Ashton Kutcher is terrific in “Jobs,” but the true stars are the geeks who look like angelic children from another planet: Josh Gad (Steve Wozniack), Lukas Haas, Ron Eldard, Nelson Franklin, Eddie Hassell.
They are not famous, but they represent the creative mind at work and at play. They are the intellectual pool from which Steve Jobs got his ideas. And creativity is what this film, directed by Josh Stern and written masterfully by Matt Whiteley, is about. The creative process and how suits can destroy a living creative force like Apple Computer.

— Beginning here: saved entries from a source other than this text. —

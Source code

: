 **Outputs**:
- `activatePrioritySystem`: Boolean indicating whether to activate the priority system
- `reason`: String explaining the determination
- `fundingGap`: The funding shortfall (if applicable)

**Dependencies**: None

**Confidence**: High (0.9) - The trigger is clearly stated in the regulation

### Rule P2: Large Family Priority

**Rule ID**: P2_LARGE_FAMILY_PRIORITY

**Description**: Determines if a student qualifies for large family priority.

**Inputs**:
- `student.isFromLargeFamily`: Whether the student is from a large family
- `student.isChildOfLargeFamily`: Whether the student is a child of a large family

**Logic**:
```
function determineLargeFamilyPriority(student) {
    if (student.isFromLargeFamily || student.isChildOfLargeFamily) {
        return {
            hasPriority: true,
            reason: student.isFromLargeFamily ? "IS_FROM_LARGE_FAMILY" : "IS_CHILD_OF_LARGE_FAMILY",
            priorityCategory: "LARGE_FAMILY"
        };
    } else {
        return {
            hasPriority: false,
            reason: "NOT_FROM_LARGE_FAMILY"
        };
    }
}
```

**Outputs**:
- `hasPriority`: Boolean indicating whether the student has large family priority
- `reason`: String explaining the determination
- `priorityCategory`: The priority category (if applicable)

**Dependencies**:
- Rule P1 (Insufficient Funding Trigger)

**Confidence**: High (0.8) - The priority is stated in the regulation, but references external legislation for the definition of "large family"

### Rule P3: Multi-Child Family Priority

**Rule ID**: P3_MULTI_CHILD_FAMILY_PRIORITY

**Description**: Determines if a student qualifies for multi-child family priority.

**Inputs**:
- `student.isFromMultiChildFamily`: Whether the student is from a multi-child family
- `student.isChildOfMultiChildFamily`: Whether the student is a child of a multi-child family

Watching Steve Jobs (Ashton Kutcher) direct and manage his group of underlings is stimulating for anyone — especially if one is in the arts. The moneymen want to kill Jobs’ desire to make the best product possible and only focus on the bottom line. At one point Jobs is fired from Apple by John Scully (played with perfect spinelessness by Matthew Modine), who he hired because he trusted this man would have his back.
The cutthroat world of technology is portrayed with what seems to be a frightening accuracy. Twice out of necessity and with a well-earned exercise in revenge, Jobs fires men who had supported him early in his career. Delmot Mulroney magnificently portrays Mike Markkula, the treacherous man who both discovers and tries to destroy Jobs. You will cheer Jobs’ triumphant return to Apple.
When Jobs is considering his return, to help the ailing company, and is walking through the hallowed halls of his beloved Apple, he asks a cherubic-looking geek he has never met but who now heads a department: “Why are you still here?”
The geek fumbles for words. Jobs can see this talented employee is not being used for his innovative genius but rather his rudimentary skills. “OK,” Jobs says, “I want you to stop what you are doing and create something meaningful and original.”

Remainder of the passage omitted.